Solving Robotics Tasks with Prior Demonstration via Exploration-Efficient Deep Reinforcement Learning
Chengyandan Shen, Christoffer Sloth
TL;DR
The paper tackles sample-inefficient, demonstration-driven robotics learning by introducing DRLR, an exploration-efficient DRL framework that integrates a calibrated Q-value-based action-selection module with SAC and a reference policy. By replacing TD3 with SAC and calibrating Q-values using demonstrations sampled from a fixed dataset, DRLR mitigates bootstrapping error and state-distribution shifts, achieving robust generalization across reward densities and high-dimensional state-action spaces. Empirical results in bucket loading and open-drawer tasks show significant improvements in exploration efficiency and final performance, with successful sim-to-real deployment on a wheel-loader task and strong robustness to demonstration quality. The work demonstrates practical benefits for real-world industrial robotics by reducing required interactions while maintaining high task performance in diverse environments.
Abstract
This paper proposes an exploration-efficient Deep Reinforcement Learning with Reference policy (DRLR) framework for learning robotics tasks that incorporates demonstrations. The DRLR framework is developed based on an algorithm called Imitation Bootstrapped Reinforcement Learning (IBRL).

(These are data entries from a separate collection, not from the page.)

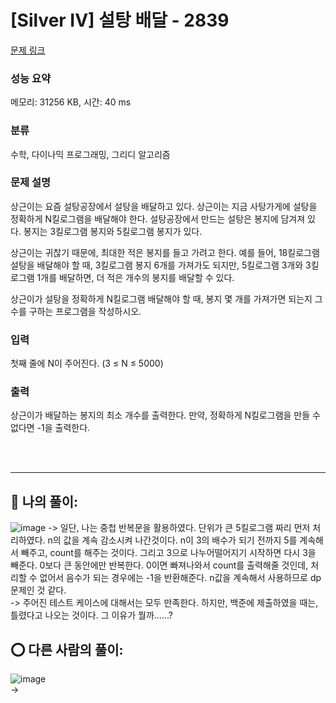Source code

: # [Silver IV] 설탕 배달 - 2839 

[문제 링크](https://www.acmicpc.net/problem/2839) 

### 성능 요약

메모리: 31256 KB, 시간: 40 ms

### 분류

수학, 다이나믹 프로그래밍, 그리디 알고리즘

### 문제 설명

<p>상근이는 요즘 설탕공장에서 설탕을 배달하고 있다. 상근이는 지금 사탕가게에 설탕을 정확하게 N킬로그램을 배달해야 한다. 설탕공장에서 만드는 설탕은 봉지에 담겨져 있다. 봉지는 3킬로그램 봉지와 5킬로그램 봉지가 있다.</p>

<p>상근이는 귀찮기 때문에, 최대한 적은 봉지를 들고 가려고 한다. 예를 들어, 18킬로그램 설탕을 배달해야 할 때, 3킬로그램 봉지 6개를 가져가도 되지만, 5킬로그램 3개와 3킬로그램 1개를 배달하면, 더 적은 개수의 봉지를 배달할 수 있다.</p>

<p>상근이가 설탕을 정확하게 N킬로그램 배달해야 할 때, 봉지 몇 개를 가져가면 되는지 그 수를 구하는 프로그램을 작성하시오.</p>

### 입력 

 <p>첫째 줄에 N이 주어진다. (3 ≤ N ≤ 5000)</p>

### 출력 

 <p>상근이가 배달하는 봉지의 최소 개수를 출력한다. 만약, 정확하게 N킬로그램을 만들 수 없다면 -1을 출력한다.</p> <br><br>


<hr>

## 👑 나의 풀이: <br>
![image](https://user-images.githubusercontent.com/70849122/230546337-50d72c99-ceb6-45fa-be15-de6222cbec17.png)
-> 일단, 나는 중첩 반복문을 활용하였다. 단위가 큰 5킬로그램 짜리 먼저 처리하였다. n의 값을 계속 감소시켜 나간것이다. n이 3의 배수가 되기 전까지 5를 계속해서 빼주고, count를 해주는 것이다. 그리고 3으로 나누어떨어지기 시작하면 다시 3을 빼준다. 0보다 큰 동안에만 반복한다. 0이면 빠져나와서 count를 출력해줄 것인데, 처리할 수 없어서 음수가 되는 경우에는 -1을 반환해준다. n값을 계속해서 사용하므로 dp문제인 것 같다. <br>
-> 주어진 테스트 케이스에 대해서는 모두 만족한다. 하지만, 백준에 제출하였을 때는, 틀렸다고 나오는 것이다. 그 이유가 뭘까......?

## ⭕ 다른 사람의 풀이: <br>
![image](https://user-images.githubusercontent.com/70849122/230546797-78578237-1ab0-4470-9a43-279942ff33e6.png) <br>
-> 
<br><br>
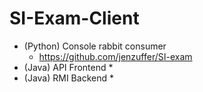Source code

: # SI-Exam-Client

* (Python) Console rabbit consumer
  * https://github.com/jenzuffer/SI-exam
* (Java) API Frontend
  *
* (Java) RMI Backend
  *

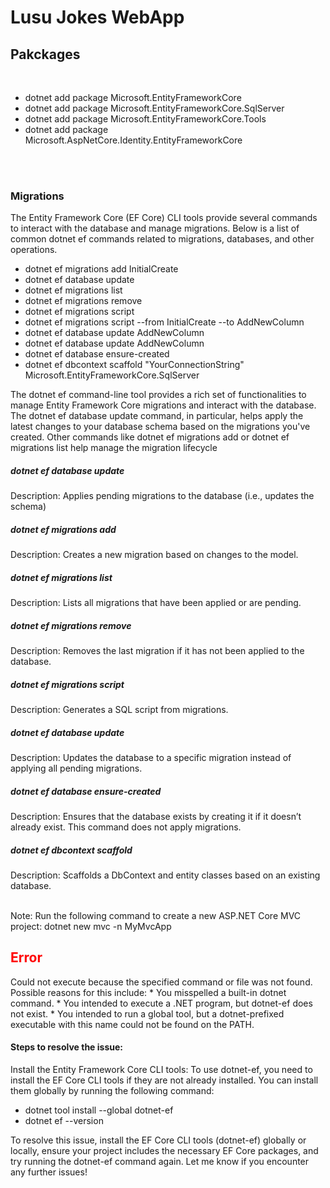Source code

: # Lusu Jokes WebApp

<h2>Pakckages </h2>
<br/>
<ul>
  <li>dotnet add package Microsoft.EntityFrameworkCore</li>
  <li>dotnet add package Microsoft.EntityFrameworkCore.SqlServer</li>
  <li>dotnet add package Microsoft.EntityFrameworkCore.Tools</li>
  <li>dotnet add package Microsoft.AspNetCore.Identity.EntityFrameworkCore</li>
</ul>
<br />

<br/>
<h3>Migrations </h3>
<p>The Entity Framework Core (EF Core) CLI tools provide several commands to interact with the database and manage migrations. Below is a list of common dotnet ef commands related to migrations, databases, and other operations.</p>
<ul>
  <li>dotnet ef migrations add InitialCreate</li>
  <li>dotnet ef database update</li>
  <li>dotnet ef migrations list</li>
  <li>dotnet ef migrations remove</li>
  <li>dotnet ef migrations script</li>
  <li>dotnet ef migrations script --from InitialCreate --to AddNewColumn</li>
  <li>dotnet ef database update AddNewColumn</li>
  <li>dotnet ef database update AddNewColumn</li>
  <li>dotnet ef database ensure-created</li>
  <li>dotnet ef dbcontext scaffold "YourConnectionString" Microsoft.EntityFrameworkCore.SqlServer
</li>
</ul>
<P>The dotnet ef command-line tool provides a rich set of functionalities to manage Entity Framework Core migrations and interact with the database. The dotnet ef database update command, in particular, helps apply the latest changes to your database schema based on the migrations you've created. Other commands like dotnet ef migrations add or dotnet ef migrations list help manage the migration lifecycle</P>
<div>
  <h5>dotnet ef database update</h5>
  <p>Description: Applies pending migrations to the database (i.e., updates the schema)</p>
  <h5>dotnet ef migrations add <MigrationName></h5>
  <p>Description: Creates a new migration based on changes to the model.</p>
  <h5>dotnet ef migrations list</h5>
  <p>Description: Lists all migrations that have been applied or are pending.</p>
  <h5>dotnet ef migrations remove</h5>
  <p>Description: Removes the last migration if it has not been applied to the database.</p>
  <h5>dotnet ef migrations script</h5>
  <p>Description: Generates a SQL script from migrations.</p>
  <h5>dotnet ef database update <MigrationName></h5>
  <p>Description: Updates the database to a specific migration instead of applying all pending migrations.</p>
  <h5>dotnet ef database ensure-created</h5>
  <p>Description: Ensures that the database exists by creating it if it doesn’t already exist. This command does not apply migrations.</p>
  <h5>dotnet ef dbcontext scaffold</h5>
  <p>Description: Scaffolds a DbContext and entity classes based on an existing database.</p>
</div>

<br />
Note: Run the following command to create a new ASP.NET Core MVC project:
dotnet new mvc -n MyMvcApp

<h2 style="color:red">Error</h2>
<p>Could not execute because the specified command or file was not found.
Possible reasons for this include:
  * You misspelled a built-in dotnet command.
  * You intended to execute a .NET program, but dotnet-ef does not exist.
  * You intended to run a global tool, but a dotnet-prefixed executable with this name could not be found on the PATH.</p>

<h4>Steps to resolve the issue:</h4>
<p>Install the Entity Framework Core CLI tools: To use dotnet-ef, you need to install the EF Core CLI tools if they are not already installed. You can install them globally by running the following command:</p>

<ul>
  <li>dotnet tool install --global dotnet-ef</li>
  <li>dotnet ef --version</li>
</ul>

<p>To resolve this issue, install the EF Core CLI tools (dotnet-ef) globally or locally, ensure your project includes the necessary EF Core packages, and try running the dotnet-ef command again. Let me know if you encounter any further issues!</p>






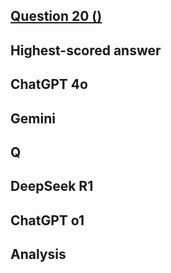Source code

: ## [Question 20 ()]()



## Highest-scored answer 


## ChatGPT 4o



## Gemini



## Q



## DeepSeek R1



## ChatGPT o1



## Analysis 


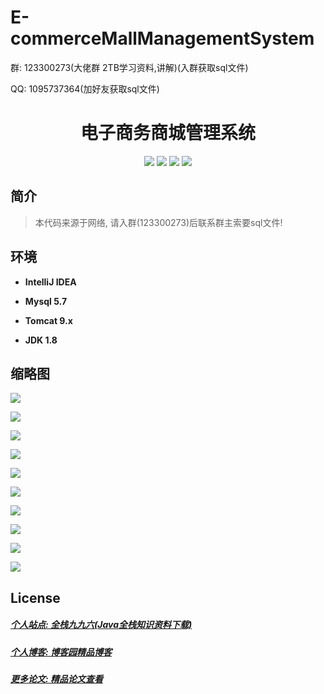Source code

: # E-commerceMallManagementSystem

<p>群: 123300273(大佬群 2TB学习资料,讲解)(入群获取sql文件)</p>
<p>QQ: 1095737364(加好友获取sql文件)</p>
<p><h1 align="center">电子商务商城管理系统</h1></p>

<p align="center">
	<img src="https://img.shields.io/badge/jdk-1.8-orange.svg"/>
    <img src="https://img.shields.io/badge/spring-5.x-lightgrey.svg"/>
    <img src="https://img.shields.io/badge/springmvc-3.x-blue.svg"/>
    <img src="https://img.shields.io/badge/mybatis-3.0.x-yellow.svg"/>
</p>

## 简介

> 本代码来源于网络, 请入群(123300273)后联系群主索要sql文件!
>


## 环境

- <b>IntelliJ IDEA</b>

- <b>Mysql 5.7</b>

- <b>Tomcat 9.x</b>

- <b>JDK 1.8</b>



## 缩略图

![](https://img2020.cnblogs.com/blog/588112/202101/588112-20210102121708138-1545829518.png)

![](https://img2020.cnblogs.com/blog/588112/202101/588112-20210102121719148-274694108.png)

![](https://img2020.cnblogs.com/blog/588112/202101/588112-20210102121726831-636931296.png)

![](https://img2020.cnblogs.com/blog/588112/202101/588112-20210102121736213-2147196374.png)

![](https://img2020.cnblogs.com/blog/588112/202101/588112-20210102121743367-435634317.png)

![](https://img2020.cnblogs.com/blog/588112/202101/588112-20210102121753441-2018307659.png)

![](https://img2020.cnblogs.com/blog/588112/202101/588112-20210102121821064-1343992583.png)

![](https://img2020.cnblogs.com/blog/588112/202101/588112-20210102121835623-250527222.png)

![](https://img2020.cnblogs.com/blog/588112/202101/588112-20210102121848231-909166018.png)

![](https://img2020.cnblogs.com/blog/588112/202101/588112-20210102121859876-1381251473.png)

## License

##### [个人站点: 全栈九九六(Java全栈知识资料下载)](https://www.blog996.com/)
##### [个人博客: 博客园精品博客](https://www.cnblogs.com/yysbolg/)
##### [更多论文: 精品论文查看](https://www.cnblogs.com/yysbolg/category/1886262.html)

We propose to improve IBRL by modifying the action selection module. The proposed action selection module provides a calibrated Q-value, which mitigates the bootstrapping error that otherwise leads to inefficient exploration. Furthermore, to prevent the RL policy from converging to a sub-optimal policy, SAC is used as the RL policy instead of TD3. The effectiveness of our method in mitigating bootstrapping error and preventing overfitting is empirically validated by learning two robotics tasks: bucket loading and open drawer, which require extensive interactions with the environment. Simulation results also demonstrate the robustness of the DRLR framework across tasks with both low and high state-action dimensions, and varying demonstration qualities. To evaluate the developed framework on a real-world industrial robotics task, the bucket loading task is deployed on a real wheel loader. The sim2real results validate the successful deployment of the DRLR framework.